> MATERIALS PROVIDED:
----
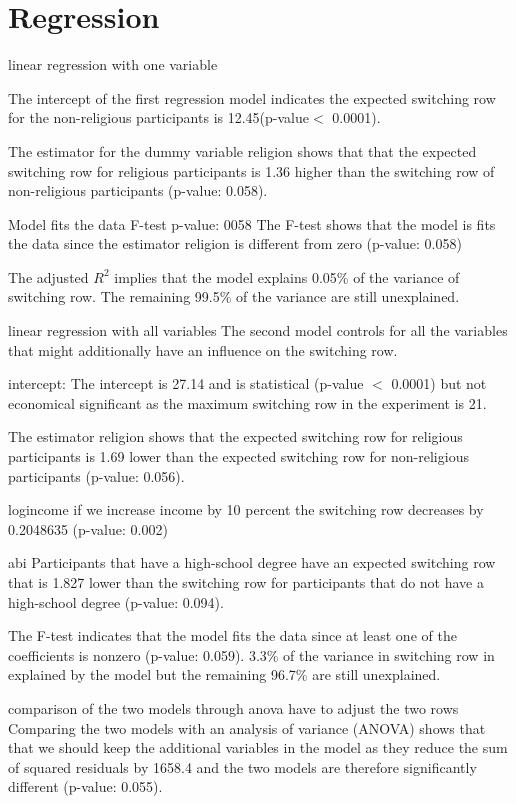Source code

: \documentclass[12pt,a4paper]{article}
\begin{document}
\section{Regression}
linear regression with one variable

The intercept of the first regression model indicates the expected switching row for the non-religious participants is 12.45(p-value$<$ 0.0001). 
 
The estimator for the dummy variable religion shows that that the expected switching row for religious participants is 1.36 higher than the switching row of non-religious participants (p-value: 0.058).

Model fits the data F-test p-value: 0058
The F-test shows that the model is fits the data since the estimator religion is different from zero (p-value: 0.058) 

The adjusted $R^2$ implies that the model explains 0.05\% of the variance of switching row. The remaining 99.5\% of the variance are still unexplained. 
 



linear regression with all variables
The second model controls for all the variables that might additionally have an influence on the switching row.


intercept: 
The intercept is 27.14 and is statistical (p-value $<$ 0.0001) but not economical significant as the maximum switching row in the experiment is 21. 

The estimator religion shows that the expected switching row for religious participants is  1.69 lower than the expected switching row for non-religious participants (p-value: 0.056).

logincome 
if we increase income by 10 percent the switching row decreases by 0.2048635 (p-value: 0.002)


abi
Participants that have a high-school degree have an expected switching row that is 1.827 lower than the switching row for participants that do not have a high-school degree (p-value: 0.094).



The F-test indicates that the model fits the data since at least one of the coefficients is nonzero (p-value: 0.059). 
3.3\% of the variance in switching row in explained by the model but the remaining 96.7\% are still unexplained. 


comparison of the two models through anova 
have to adjust the two rows 
Comparing the two models with an analysis of variance (ANOVA) shows that that we should keep the additional variables in the model as they reduce the sum of squared residuals by 1658.4 and the two models are therefore significantly different (p-value: 0.055). 
\end{document}
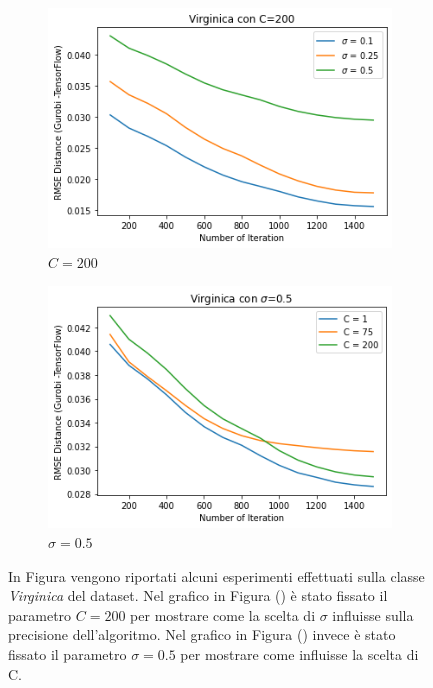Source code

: \documentclass[a4paper,12pt]{report}
\begin{document}
\begin{figure}[H]
    \begin{subfigure}{0.47\textwidth}
        \centering
        \includegraphics[scale=0.5]{images/Grafici/Virginica_C200_sigmaDiversi.png}
        \caption{$C=200$}
        \label{subfig:Virginica_C200_sigmaDiversi}
    \end{subfigure}
    \begin{subfigure}{0.47\textwidth}
        \centering
        \includegraphics[scale=0.5]{images/Grafici/Virginica_Cdiversi_sigma05.png}
        \caption{$\sigma=0.5$}
        \label{subfig:Virginica_Cdiversi_sigma05}
    \end{subfigure}
    \caption{In Figura vengono riportati alcuni esperimenti effettuati sulla classe \textit{Virginica} del dataset. Nel grafico in Figura () è stato fissato il parametro $C=200$ per mostrare come la scelta di $\sigma$ influisse sulla precisione dell'algoritmo. Nel grafico in Figura () invece è stato fissato il parametro $\sigma = 0.5$ per mostrare come influisse la scelta di C.}
    \label{fig:Virginica_Preliminari}
\end{figure}
\end{document}
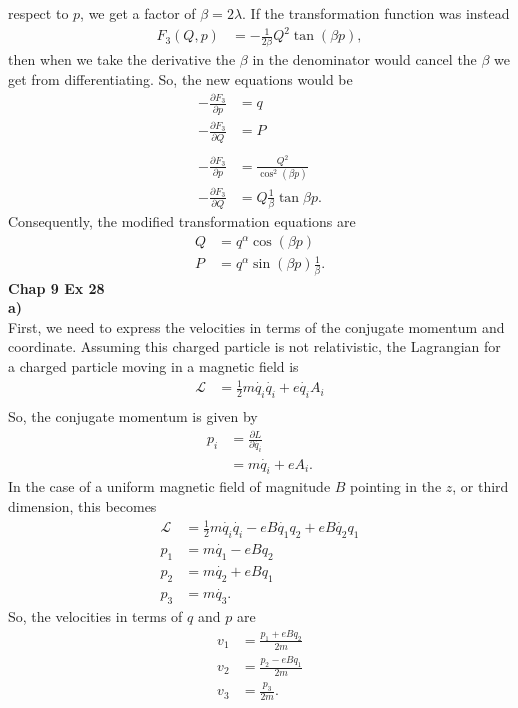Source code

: \documentclass[10pt]{article}
\begin{document}
respect to $p$, we get a factor of $\beta=2\lambda$.  If the transformation 
function was instead
\begin{align*}
  F_3(Q,p) &= -\frac{1}{2\beta}Q^2\tan(\beta p),
\end{align*}
then when we take the derivative the $\beta$ in the denominator would cancel
the $\beta$ we get from differentiating.  So, the new equations would be
\begin{align*}
  -\frac{\partial F_3}{\partial p} &= q\\
  -\frac{\partial F_3}{\partial Q} &= P\\
  \\
  -\frac{\partial F_3}{\partial p} &= \frac{Q^2}{\cos^2(\beta p)}\\
  -\frac{\partial F_3}{\partial Q} &= Q\frac{1}{\beta}\tan{\beta p}.
\end{align*}
Consequently, the modified transformation equations are
\begin{align*}
  Q &= q^{\alpha}\cos(\beta p)\\
  P &= q^{\alpha}\sin(\beta p)\frac{1}{\beta}.
\end{align*}
\textbf{Chap 9 Ex 28}\\
\textbf{a)}\\
First, we need to express the velocities in terms of the conjugate momentum 
and coordinate.
Assuming this charged particle is not relativistic, the Lagrangian for a charged
particle moving in a magnetic field is
\begin{align*}
  \mathcal{L} &= \frac{1}{2}m\dot{q_i}\dot{q_i} + e\dot{q_i}A_i\\
\end{align*}
So, the conjugate momentum is given by
\begin{align*}
  p_i &= \frac{\partial L}{\partial \dot{q_i}}\\
      &= m\dot{q_i}+eA_i.
\end{align*}
In the case of a uniform magnetic field of magnitude $B$ pointing in the $z$,
or third dimension, this becomes
\begin{align*}
  \mathcal{L} &= \frac{1}{2}m\dot{q_i}\dot{q_i} - eB\dot{q_1}q_2 + eB\dot{q_2}q_1\\
  p_1 &= m\dot{q_1}-eBq_2\\
  p_2 &= m\dot{q_2}+eBq_1\\
  p_3 &= m\dot{q_3}.
\end{align*}
So, the velocities in terms of $q$ and $p$ are
\begin{align*}
  v_1 &= \frac{p_1+eBq_2}{2m}\\
  v_2 &= \frac{p_2-eBq_1}{2m}\\
  v_3 &= \frac{p_3}{2m}.
\end{align*}
\end{document}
----
> YOUR ASSIGNMENT: Without the pictures, repeat the listing exactly as it reads.

> SOLUTION FOR THIS TASK:
Source code

: \documentclass[12pt,a4paper]{article}
\begin{document}
\section{Regression}
linear regression with one variable

The intercept of the first regression model indicates the expected switching row for the non-religious participants is 12.45(p-value$<$ 0.0001). 
 
The estimator for the dummy variable religion shows that that the expected switching row for religious participants is 1.36 higher than the switching row of non-religious participants (p-value: 0.058).

Model fits the data F-test p-value: 0058
The F-test shows that the model is fits the data since the estimator religion is different from zero (p-value: 0.058) 

The adjusted $R^2$ implies that the model explains 0.05\% of the variance of switching row. The remaining 99.5\% of the variance are still unexplained. 
 



linear regression with all variables
The second model controls for all the variables that might additionally have an influence on the switching row.


intercept: 
The intercept is 27.14 and is statistical (p-value $<$ 0.0001) but not economical significant as the maximum switching row in the experiment is 21. 

The estimator religion shows that the expected switching row for religious participants is  1.69 lower than the expected switching row for non-religious participants (p-value: 0.056).

logincome 
if we increase income by 10 percent the switching row decreases by 0.2048635 (p-value: 0.002)


abi
Participants that have a high-school degree have an expected switching row that is 1.827 lower than the switching row for participants that do not have a high-school degree (p-value: 0.094).



The F-test indicates that the model fits the data since at least one of the coefficients is nonzero (p-value: 0.059). 
3.3\% of the variance in switching row in explained by the model but the remaining 96.7\% are still unexplained. 


comparison of the two models through anova 
have to adjust the two rows 
Comparing the two models with an analysis of variance (ANOVA) shows that that we should keep the additional variables in the model as they reduce the sum of squared residuals by 1658.4 and the two models are therefore significantly different (p-value: 0.055). 
\end{document}
Source code

: \documentclass[a4paper,12pt]{report}
\begin{document}
\begin{figure}[H]
    \begin{subfigure}{0.47\textwidth}
        \centering
        \includegraphics[scale=0.5]{images/Grafici/Virginica_C200_sigmaDiversi.png}
        \caption{$C=200$}
        \label{subfig:Virginica_C200_sigmaDiversi}
    \end{subfigure}
    \begin{subfigure}{0.47\textwidth}
        \centering
        \includegraphics[scale=0.5]{images/Grafici/Virginica_Cdiversi_sigma05.png}
        \caption{$\sigma=0.5$}
        \label{subfig:Virginica_Cdiversi_sigma05}
    \end{subfigure}
    \caption{In Figura vengono riportati alcuni esperimenti effettuati sulla classe \textit{Virginica} del dataset. Nel grafico in Figura () è stato fissato il parametro $C=200$ per mostrare come la scelta di $\sigma$ influisse sulla precisione dell'algoritmo. Nel grafico in Figura () invece è stato fissato il parametro $\sigma = 0.5$ per mostrare come influisse la scelta di C.}
    \label{fig:Virginica_Preliminari}
\end{figure}
\end{document}
Source code

: \documentclass[10pt]{article}
\begin{document}
respect to $p$, we get a factor of $\beta=2\lambda$.  If the transformation 
function was instead
\begin{align*}
  F_3(Q,p) &= -\frac{1}{2\beta}Q^2\tan(\beta p),
\end{align*}
then when we take the derivative the $\beta$ in the denominator would cancel
the $\beta$ we get from differentiating.  So, the new equations would be
\begin{align*}
  -\frac{\partial F_3}{\partial p} &= q\\
  -\frac{\partial F_3}{\partial Q} &= P\\
  \\
  -\frac{\partial F_3}{\partial p} &= \frac{Q^2}{\cos^2(\beta p)}\\
  -\frac{\partial F_3}{\partial Q} &= Q\frac{1}{\beta}\tan{\beta p}.
\end{align*}
Consequently, the modified transformation equations are
\begin{align*}
  Q &= q^{\alpha}\cos(\beta p)\\
  P &= q^{\alpha}\sin(\beta p)\frac{1}{\beta}.
\end{align*}
\textbf{Chap 9 Ex 28}\\
\textbf{a)}\\
First, we need to express the velocities in terms of the conjugate momentum 
and coordinate.
Assuming this charged particle is not relativistic, the Lagrangian for a charged
particle moving in a magnetic field is
\begin{align*}
  \mathcal{L} &= \frac{1}{2}m\dot{q_i}\dot{q_i} + e\dot{q_i}A_i\\
\end{align*}
So, the conjugate momentum is given by
\begin{align*}
  p_i &= \frac{\partial L}{\partial \dot{q_i}}\\
      &= m\dot{q_i}+eA_i.
\end{align*}
In the case of a uniform magnetic field of magnitude $B$ pointing in the $z$,
or third dimension, this becomes
\begin{align*}
  \mathcal{L} &= \frac{1}{2}m\dot{q_i}\dot{q_i} - eB\dot{q_1}q_2 + eB\dot{q_2}q_1\\
  p_1 &= m\dot{q_1}-eBq_2\\
  p_2 &= m\dot{q_2}+eBq_1\\
  p_3 &= m\dot{q_3}.
\end{align*}
So, the velocities in terms of $q$ and $p$ are
\begin{align*}
  v_1 &= \frac{p_1+eBq_2}{2m}\\
  v_2 &= \frac{p_2-eBq_1}{2m}\\
  v_3 &= \frac{p_3}{2m}.
\end{align*}
\end{document}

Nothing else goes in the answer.